Exercise objective:
Reproduce the full set of records verbatim.

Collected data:

^^^^^^^^

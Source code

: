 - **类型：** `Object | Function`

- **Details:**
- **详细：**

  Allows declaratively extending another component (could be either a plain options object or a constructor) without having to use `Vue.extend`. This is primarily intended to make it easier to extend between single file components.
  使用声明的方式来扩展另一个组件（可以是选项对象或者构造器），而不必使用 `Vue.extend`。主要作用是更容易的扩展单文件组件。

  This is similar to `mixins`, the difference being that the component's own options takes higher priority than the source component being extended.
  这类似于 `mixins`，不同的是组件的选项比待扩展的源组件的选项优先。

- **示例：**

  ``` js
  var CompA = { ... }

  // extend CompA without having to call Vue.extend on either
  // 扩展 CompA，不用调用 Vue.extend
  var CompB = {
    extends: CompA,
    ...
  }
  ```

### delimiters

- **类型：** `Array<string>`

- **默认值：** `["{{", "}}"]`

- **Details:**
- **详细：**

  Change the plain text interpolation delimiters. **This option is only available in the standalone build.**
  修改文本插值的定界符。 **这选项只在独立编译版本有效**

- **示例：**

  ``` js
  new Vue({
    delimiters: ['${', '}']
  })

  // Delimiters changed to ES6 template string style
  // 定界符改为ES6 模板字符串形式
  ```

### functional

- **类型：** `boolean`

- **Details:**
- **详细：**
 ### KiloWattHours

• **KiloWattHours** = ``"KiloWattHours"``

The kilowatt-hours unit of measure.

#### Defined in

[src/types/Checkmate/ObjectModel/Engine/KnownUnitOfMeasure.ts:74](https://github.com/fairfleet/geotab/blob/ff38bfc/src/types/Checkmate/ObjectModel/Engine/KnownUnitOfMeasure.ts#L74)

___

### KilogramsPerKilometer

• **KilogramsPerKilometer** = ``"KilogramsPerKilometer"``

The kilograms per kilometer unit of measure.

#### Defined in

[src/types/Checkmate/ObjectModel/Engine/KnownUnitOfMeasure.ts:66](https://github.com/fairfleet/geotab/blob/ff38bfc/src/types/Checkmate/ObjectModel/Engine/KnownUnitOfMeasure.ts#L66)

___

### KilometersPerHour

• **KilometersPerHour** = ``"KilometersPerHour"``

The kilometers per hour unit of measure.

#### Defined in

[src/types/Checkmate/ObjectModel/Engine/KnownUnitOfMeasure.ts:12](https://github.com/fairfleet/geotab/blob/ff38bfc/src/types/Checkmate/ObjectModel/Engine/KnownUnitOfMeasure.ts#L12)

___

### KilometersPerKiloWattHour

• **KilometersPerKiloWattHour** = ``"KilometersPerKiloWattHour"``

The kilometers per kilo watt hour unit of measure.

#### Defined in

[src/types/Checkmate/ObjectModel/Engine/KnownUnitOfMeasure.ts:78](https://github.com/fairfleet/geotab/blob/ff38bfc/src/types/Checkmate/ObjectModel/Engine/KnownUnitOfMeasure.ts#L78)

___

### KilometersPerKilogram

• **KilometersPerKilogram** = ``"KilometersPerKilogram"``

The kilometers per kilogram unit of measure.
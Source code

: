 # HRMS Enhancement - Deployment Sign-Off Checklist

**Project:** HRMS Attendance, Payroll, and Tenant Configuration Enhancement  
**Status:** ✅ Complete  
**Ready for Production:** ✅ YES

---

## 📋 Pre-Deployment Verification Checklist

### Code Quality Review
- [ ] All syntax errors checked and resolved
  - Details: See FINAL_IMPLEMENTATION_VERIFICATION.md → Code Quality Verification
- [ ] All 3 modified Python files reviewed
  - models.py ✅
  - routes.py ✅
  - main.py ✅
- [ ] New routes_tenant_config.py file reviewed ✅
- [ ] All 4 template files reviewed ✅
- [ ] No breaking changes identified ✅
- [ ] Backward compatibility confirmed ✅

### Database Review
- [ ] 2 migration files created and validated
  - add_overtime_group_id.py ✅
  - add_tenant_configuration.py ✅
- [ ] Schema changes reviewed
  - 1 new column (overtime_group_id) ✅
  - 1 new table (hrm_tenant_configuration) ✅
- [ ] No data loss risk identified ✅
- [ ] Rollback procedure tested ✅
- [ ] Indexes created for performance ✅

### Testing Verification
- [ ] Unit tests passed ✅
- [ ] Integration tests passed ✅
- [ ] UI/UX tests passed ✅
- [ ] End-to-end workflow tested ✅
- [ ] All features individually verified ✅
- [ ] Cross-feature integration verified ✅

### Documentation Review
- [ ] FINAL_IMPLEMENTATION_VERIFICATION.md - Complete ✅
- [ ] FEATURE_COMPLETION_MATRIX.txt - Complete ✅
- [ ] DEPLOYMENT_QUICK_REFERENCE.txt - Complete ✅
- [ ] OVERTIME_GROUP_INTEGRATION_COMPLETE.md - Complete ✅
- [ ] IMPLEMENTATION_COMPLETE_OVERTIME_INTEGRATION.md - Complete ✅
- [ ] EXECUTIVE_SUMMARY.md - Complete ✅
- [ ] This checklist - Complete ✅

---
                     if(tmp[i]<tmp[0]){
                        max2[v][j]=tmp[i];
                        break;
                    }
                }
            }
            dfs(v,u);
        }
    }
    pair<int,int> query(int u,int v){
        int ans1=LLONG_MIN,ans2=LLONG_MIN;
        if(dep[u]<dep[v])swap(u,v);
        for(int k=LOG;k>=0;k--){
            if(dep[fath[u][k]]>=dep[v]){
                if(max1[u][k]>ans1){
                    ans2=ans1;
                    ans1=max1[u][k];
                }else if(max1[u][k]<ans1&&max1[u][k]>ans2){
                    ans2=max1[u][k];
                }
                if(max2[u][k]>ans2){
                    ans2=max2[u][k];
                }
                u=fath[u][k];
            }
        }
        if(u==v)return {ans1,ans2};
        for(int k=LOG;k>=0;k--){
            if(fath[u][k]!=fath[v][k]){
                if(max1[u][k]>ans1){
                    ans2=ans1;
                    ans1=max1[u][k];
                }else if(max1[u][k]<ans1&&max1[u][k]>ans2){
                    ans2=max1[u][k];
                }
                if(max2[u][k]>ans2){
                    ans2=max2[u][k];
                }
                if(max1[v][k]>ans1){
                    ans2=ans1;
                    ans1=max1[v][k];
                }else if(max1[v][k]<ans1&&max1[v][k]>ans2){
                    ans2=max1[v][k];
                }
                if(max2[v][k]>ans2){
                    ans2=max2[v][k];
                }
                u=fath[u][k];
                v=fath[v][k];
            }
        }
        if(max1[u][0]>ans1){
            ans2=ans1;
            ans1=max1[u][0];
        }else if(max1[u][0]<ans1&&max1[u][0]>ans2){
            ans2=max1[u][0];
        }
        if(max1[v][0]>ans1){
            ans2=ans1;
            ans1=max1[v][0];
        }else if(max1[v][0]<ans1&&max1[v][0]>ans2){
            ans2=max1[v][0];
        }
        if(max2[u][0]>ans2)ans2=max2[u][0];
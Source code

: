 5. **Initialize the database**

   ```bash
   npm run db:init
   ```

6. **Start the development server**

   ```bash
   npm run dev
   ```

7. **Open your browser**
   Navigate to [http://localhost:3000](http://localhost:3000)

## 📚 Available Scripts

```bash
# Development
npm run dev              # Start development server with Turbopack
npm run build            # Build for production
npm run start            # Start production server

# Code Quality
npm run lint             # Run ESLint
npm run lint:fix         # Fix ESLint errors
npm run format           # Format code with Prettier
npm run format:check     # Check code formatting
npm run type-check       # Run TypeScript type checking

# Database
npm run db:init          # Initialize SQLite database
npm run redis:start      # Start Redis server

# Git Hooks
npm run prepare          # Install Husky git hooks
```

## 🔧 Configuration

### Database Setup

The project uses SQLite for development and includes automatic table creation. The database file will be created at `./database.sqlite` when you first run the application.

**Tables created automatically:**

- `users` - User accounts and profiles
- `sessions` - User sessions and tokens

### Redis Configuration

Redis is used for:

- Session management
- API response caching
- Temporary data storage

^^^^^^^^

Response box:
Source code

: - **类型：** `Object | Function`

- **Details:**
- **详细：**

  Allows declaratively extending another component (could be either a plain options object or a constructor) without having to use `Vue.extend`. This is primarily intended to make it easier to extend between single file components.
  使用声明的方式来扩展另一个组件（可以是选项对象或者构造器），而不必使用 `Vue.extend`。主要作用是更容易的扩展单文件组件。

  This is similar to `mixins`, the difference being that the component's own options takes higher priority than the source component being extended.
  这类似于 `mixins`，不同的是组件的选项比待扩展的源组件的选项优先。

- **示例：**

  ``` js
  var CompA = { ... }

  // extend CompA without having to call Vue.extend on either
  // 扩展 CompA，不用调用 Vue.extend
  var CompB = {
    extends: CompA,
    ...
  }
  ```

### delimiters

- **类型：** `Array<string>`

- **默认值：** `["{{", "}}"]`

- **Details:**
- **详细：**

  Change the plain text interpolation delimiters. **This option is only available in the standalone build.**
  修改文本插值的定界符。 **这选项只在独立编译版本有效**

- **示例：**

  ``` js
  new Vue({
    delimiters: ['${', '}']
  })

  // Delimiters changed to ES6 template string style
  // 定界符改为ES6 模板字符串形式
  ```

### functional

- **类型：** `boolean`

- **Details:**
- **详细：**
 ### KiloWattHours

• **KiloWattHours** = ``"KiloWattHours"``

The kilowatt-hours unit of measure.

#### Defined in

[src/types/Checkmate/ObjectModel/Engine/KnownUnitOfMeasure.ts:74](https://github.com/fairfleet/geotab/blob/ff38bfc/src/types/Checkmate/ObjectModel/Engine/KnownUnitOfMeasure.ts#L74)

___

### KilogramsPerKilometer

• **KilogramsPerKilometer** = ``"KilogramsPerKilometer"``

The kilograms per kilometer unit of measure.

#### Defined in

[src/types/Checkmate/ObjectModel/Engine/KnownUnitOfMeasure.ts:66](https://github.com/fairfleet/geotab/blob/ff38bfc/src/types/Checkmate/ObjectModel/Engine/KnownUnitOfMeasure.ts#L66)

___

### KilometersPerHour

• **KilometersPerHour** = ``"KilometersPerHour"``

The kilometers per hour unit of measure.

#### Defined in

[src/types/Checkmate/ObjectModel/Engine/KnownUnitOfMeasure.ts:12](https://github.com/fairfleet/geotab/blob/ff38bfc/src/types/Checkmate/ObjectModel/Engine/KnownUnitOfMeasure.ts#L12)

___

### KilometersPerKiloWattHour

• **KilometersPerKiloWattHour** = ``"KilometersPerKiloWattHour"``

The kilometers per kilo watt hour unit of measure.

#### Defined in

[src/types/Checkmate/ObjectModel/Engine/KnownUnitOfMeasure.ts:78](https://github.com/fairfleet/geotab/blob/ff38bfc/src/types/Checkmate/ObjectModel/Engine/KnownUnitOfMeasure.ts#L78)

___

### KilometersPerKilogram

• **KilometersPerKilogram** = ``"KilometersPerKilogram"``

The kilometers per kilogram unit of measure.
Source code

: # HRMS Enhancement - Deployment Sign-Off Checklist

**Project:** HRMS Attendance, Payroll, and Tenant Configuration Enhancement  
**Status:** ✅ Complete  
**Ready for Production:** ✅ YES

---

## 📋 Pre-Deployment Verification Checklist

### Code Quality Review
- [ ] All syntax errors checked and resolved
  - Details: See FINAL_IMPLEMENTATION_VERIFICATION.md → Code Quality Verification
- [ ] All 3 modified Python files reviewed
  - models.py ✅
  - routes.py ✅
  - main.py ✅
- [ ] New routes_tenant_config.py file reviewed ✅
- [ ] All 4 template files reviewed ✅
- [ ] No breaking changes identified ✅
- [ ] Backward compatibility confirmed ✅

### Database Review
- [ ] 2 migration files created and validated
  - add_overtime_group_id.py ✅
  - add_tenant_configuration.py ✅
- [ ] Schema changes reviewed
  - 1 new column (overtime_group_id) ✅
  - 1 new table (hrm_tenant_configuration) ✅
- [ ] No data loss risk identified ✅
- [ ] Rollback procedure tested ✅
- [ ] Indexes created for performance ✅

### Testing Verification
- [ ] Unit tests passed ✅
- [ ] Integration tests passed ✅
- [ ] UI/UX tests passed ✅
- [ ] End-to-end workflow tested ✅
- [ ] All features individually verified ✅
- [ ] Cross-feature integration verified ✅

### Documentation Review
- [ ] FINAL_IMPLEMENTATION_VERIFICATION.md - Complete ✅
- [ ] FEATURE_COMPLETION_MATRIX.txt - Complete ✅
- [ ] DEPLOYMENT_QUICK_REFERENCE.txt - Complete ✅
- [ ] OVERTIME_GROUP_INTEGRATION_COMPLETE.md - Complete ✅
- [ ] IMPLEMENTATION_COMPLETE_OVERTIME_INTEGRATION.md - Complete ✅
- [ ] EXECUTIVE_SUMMARY.md - Complete ✅
- [ ] This checklist - Complete ✅

---
                     if(tmp[i]<tmp[0]){
                        max2[v][j]=tmp[i];
                        break;
                    }
                }
            }
            dfs(v,u);
        }
    }
    pair<int,int> query(int u,int v){
        int ans1=LLONG_MIN,ans2=LLONG_MIN;
        if(dep[u]<dep[v])swap(u,v);
        for(int k=LOG;k>=0;k--){
            if(dep[fath[u][k]]>=dep[v]){
                if(max1[u][k]>ans1){
                    ans2=ans1;
                    ans1=max1[u][k];
                }else if(max1[u][k]<ans1&&max1[u][k]>ans2){
                    ans2=max1[u][k];
                }
                if(max2[u][k]>ans2){
                    ans2=max2[u][k];
                }
                u=fath[u][k];
            }
        }
        if(u==v)return {ans1,ans2};
        for(int k=LOG;k>=0;k--){
            if(fath[u][k]!=fath[v][k]){
                if(max1[u][k]>ans1){
                    ans2=ans1;
                    ans1=max1[u][k];
                }else if(max1[u][k]<ans1&&max1[u][k]>ans2){
                    ans2=max1[u][k];
                }
                if(max2[u][k]>ans2){
                    ans2=max2[u][k];
                }
                if(max1[v][k]>ans1){
                    ans2=ans1;
                    ans1=max1[v][k];
                }else if(max1[v][k]<ans1&&max1[v][k]>ans2){
                    ans2=max1[v][k];
                }
                if(max2[v][k]>ans2){
                    ans2=max2[v][k];
                }
                u=fath[u][k];
                v=fath[v][k];
            }
        }
        if(max1[u][0]>ans1){
            ans2=ans1;
            ans1=max1[u][0];
        }else if(max1[u][0]<ans1&&max1[u][0]>ans2){
            ans2=max1[u][0];
        }
        if(max1[v][0]>ans1){
            ans2=ans1;
            ans1=max1[v][0];
        }else if(max1[v][0]<ans1&&max1[v][0]>ans2){
            ans2=max1[v][0];
        }
        if(max2[u][0]>ans2)ans2=max2[u][0];
Source code

: 5. **Initialize the database**

   ```bash
   npm run db:init
   ```

6. **Start the development server**

   ```bash
   npm run dev
   ```

7. **Open your browser**
   Navigate to [http://localhost:3000](http://localhost:3000)

## 📚 Available Scripts

```bash
# Development
npm run dev              # Start development server with Turbopack
npm run build            # Build for production
npm run start            # Start production server

# Code Quality
npm run lint             # Run ESLint
npm run lint:fix         # Fix ESLint errors
npm run format           # Format code with Prettier
npm run format:check     # Check code formatting
npm run type-check       # Run TypeScript type checking

# Database
npm run db:init          # Initialize SQLite database
npm run redis:start      # Start Redis server

# Git Hooks
npm run prepare          # Install Husky git hooks
```

## 🔧 Configuration

### Database Setup

The project uses SQLite for development and includes automatic table creation. The database file will be created at `./database.sqlite` when you first run the application.

**Tables created automatically:**

- `users` - User accounts and profiles
- `sessions` - User sessions and tokens

### Redis Configuration

Redis is used for:

- Session management
- API response caching
- Temporary data storage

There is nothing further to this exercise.